Once, in the year 1829, he and some others exerted themselves to obtain a suitable place to meet in, and also to get a minister to preach the word of God to them, both of which the Lord favoured them with in the following year. A congregation was collected and a church formed, and he was chosen as one of the deacons, which office he filled up to the period of his death. I always found him to be a steady friend, an admirer of sterling truth, a lover of God’s people, regular in his attendance upon the means of grace, and one that rejoiced at the prosperity of God’s Zion. He had very mean thoughts of himself and exalted ones of Jesus. He would frequently speak of his own sinfulness, ignorance, helplessness, and unworthiness, and of the great mercy of God in saving, such a wretch as he felt himself to be. He was frequently favoured with the Lord’s presence and blessing when sitting under the sound of the gospel, for I have often seen his countenance shine, and his eyes flow with tears while his ears have been listening to the tale of love. He had no hope of immortal happiness but in Jesus crucified; his faith remained firm to the end, so that he died in the unaltered confidence of the truth of what he had professed for many years, and which will be seen by what dropped from his lips during his illness. He was taken ill of the typhus fever on the 2nd of September, and on the third day after he said to Mr. Collins, who went to shave him, “I am again laid on the bed of affliction, and what may be the result of it I cannot tell; but if death shall be the consequence, I am perfectly prepared for it, for being built upon the Rock, Christ Jesus, I can triumph over death.” The first night his nurse sat up with him, he said to her, “What place of worship do you go to?” She replied, “The old meeting,” (that is, the place in which John Bunyan preached) He said, “There is death in the pot there; I go to the despised place called Providence chapel, where I believe the gospel is preached.” After a little more conversation with her, he said, “Let us pray,” which, leaning upon his elbow, he did in a very earnest manner for his children, those who were near to him in the bonds of the gospel, and for the prosperity of Zion. To another friend he spoke of the comfort he felt in his mind, for the Lord had favoured him with a blessed faith’s view of the atonement of Christ, and of all his sins being for ever removed from him and swallowed up in-the sea of atoning-blood.

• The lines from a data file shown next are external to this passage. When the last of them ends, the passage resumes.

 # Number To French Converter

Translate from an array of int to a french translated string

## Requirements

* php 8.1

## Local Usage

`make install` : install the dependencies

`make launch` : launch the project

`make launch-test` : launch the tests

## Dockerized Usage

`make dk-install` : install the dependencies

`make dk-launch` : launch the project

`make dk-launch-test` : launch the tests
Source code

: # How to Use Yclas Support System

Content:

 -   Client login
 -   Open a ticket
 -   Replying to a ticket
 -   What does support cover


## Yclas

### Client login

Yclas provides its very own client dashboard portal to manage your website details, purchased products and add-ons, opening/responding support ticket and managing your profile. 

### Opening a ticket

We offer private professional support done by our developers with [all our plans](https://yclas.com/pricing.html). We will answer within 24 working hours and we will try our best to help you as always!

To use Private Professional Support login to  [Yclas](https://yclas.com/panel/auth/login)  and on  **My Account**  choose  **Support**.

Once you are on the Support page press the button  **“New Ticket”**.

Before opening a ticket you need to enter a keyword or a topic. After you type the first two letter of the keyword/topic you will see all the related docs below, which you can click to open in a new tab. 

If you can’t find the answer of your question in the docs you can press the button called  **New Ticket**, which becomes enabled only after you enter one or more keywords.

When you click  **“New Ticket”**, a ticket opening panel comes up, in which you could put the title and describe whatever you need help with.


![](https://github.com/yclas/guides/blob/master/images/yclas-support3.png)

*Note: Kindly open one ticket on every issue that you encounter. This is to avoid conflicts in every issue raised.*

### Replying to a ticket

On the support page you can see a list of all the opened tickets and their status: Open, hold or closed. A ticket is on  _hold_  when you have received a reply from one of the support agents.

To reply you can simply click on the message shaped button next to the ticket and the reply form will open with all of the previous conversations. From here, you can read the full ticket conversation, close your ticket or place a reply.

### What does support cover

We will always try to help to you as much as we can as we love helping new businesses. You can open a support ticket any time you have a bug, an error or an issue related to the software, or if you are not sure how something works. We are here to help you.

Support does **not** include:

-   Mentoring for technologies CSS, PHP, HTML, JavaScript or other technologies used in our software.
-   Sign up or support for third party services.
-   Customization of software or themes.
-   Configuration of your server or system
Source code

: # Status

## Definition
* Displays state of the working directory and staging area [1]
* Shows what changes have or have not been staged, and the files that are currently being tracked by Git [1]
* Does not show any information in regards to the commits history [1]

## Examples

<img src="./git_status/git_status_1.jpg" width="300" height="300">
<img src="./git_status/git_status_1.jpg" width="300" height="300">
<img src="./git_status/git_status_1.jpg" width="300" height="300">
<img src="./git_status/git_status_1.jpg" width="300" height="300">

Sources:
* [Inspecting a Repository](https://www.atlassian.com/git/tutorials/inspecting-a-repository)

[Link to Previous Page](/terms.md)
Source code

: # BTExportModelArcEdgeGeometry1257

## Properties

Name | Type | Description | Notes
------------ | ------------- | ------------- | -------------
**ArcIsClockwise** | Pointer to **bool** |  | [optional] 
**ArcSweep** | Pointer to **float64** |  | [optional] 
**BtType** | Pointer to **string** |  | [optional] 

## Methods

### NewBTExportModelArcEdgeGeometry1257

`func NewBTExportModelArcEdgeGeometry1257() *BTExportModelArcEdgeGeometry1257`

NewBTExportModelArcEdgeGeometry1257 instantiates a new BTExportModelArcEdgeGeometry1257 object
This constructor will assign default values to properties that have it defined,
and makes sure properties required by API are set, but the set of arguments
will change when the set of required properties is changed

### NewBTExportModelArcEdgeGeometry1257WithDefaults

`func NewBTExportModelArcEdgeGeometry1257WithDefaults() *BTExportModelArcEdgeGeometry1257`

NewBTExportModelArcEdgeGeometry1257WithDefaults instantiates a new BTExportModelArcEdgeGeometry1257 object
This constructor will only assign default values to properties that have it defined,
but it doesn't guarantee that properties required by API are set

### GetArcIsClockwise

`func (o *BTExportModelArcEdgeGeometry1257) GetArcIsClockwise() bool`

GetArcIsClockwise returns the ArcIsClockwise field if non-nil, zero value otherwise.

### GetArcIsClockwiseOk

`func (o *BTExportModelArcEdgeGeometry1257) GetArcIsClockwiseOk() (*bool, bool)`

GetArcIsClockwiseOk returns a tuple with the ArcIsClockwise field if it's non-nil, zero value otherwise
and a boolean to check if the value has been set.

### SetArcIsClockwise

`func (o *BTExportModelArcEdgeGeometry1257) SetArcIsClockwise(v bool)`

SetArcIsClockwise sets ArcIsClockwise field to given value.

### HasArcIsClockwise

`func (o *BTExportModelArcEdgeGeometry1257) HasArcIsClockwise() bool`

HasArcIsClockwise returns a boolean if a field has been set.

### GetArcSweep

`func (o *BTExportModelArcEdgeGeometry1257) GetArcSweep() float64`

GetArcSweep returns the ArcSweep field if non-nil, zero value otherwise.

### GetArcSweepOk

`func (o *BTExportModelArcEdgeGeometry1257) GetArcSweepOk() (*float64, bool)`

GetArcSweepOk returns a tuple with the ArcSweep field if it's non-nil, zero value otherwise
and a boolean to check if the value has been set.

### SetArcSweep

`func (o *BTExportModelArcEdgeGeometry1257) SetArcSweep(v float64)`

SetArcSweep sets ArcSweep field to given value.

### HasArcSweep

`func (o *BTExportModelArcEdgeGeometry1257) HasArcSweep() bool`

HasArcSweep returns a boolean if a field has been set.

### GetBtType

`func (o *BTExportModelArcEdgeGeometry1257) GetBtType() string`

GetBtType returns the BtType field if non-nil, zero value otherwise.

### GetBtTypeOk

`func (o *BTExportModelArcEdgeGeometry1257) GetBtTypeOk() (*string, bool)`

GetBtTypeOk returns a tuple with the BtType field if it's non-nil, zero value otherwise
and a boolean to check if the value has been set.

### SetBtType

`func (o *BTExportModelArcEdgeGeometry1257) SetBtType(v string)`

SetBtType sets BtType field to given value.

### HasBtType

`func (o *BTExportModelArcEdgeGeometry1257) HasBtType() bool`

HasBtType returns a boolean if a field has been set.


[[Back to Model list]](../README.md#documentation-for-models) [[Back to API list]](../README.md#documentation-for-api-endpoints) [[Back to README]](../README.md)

On the Lord’s day previous to his death, bis daughter (Eliza) asked him how he felt in his mind. He said his soul well knew his standing, which was upon the Rock of Ages; but while I have this combustible (meaning depraved nature) I shall have gun-shot from the enemy, but in a few days the conflict will be over, and I shall be laid in a very small focus. To his surgeon he said, “We are all upon a level, and salvation is all of grace from first to last.”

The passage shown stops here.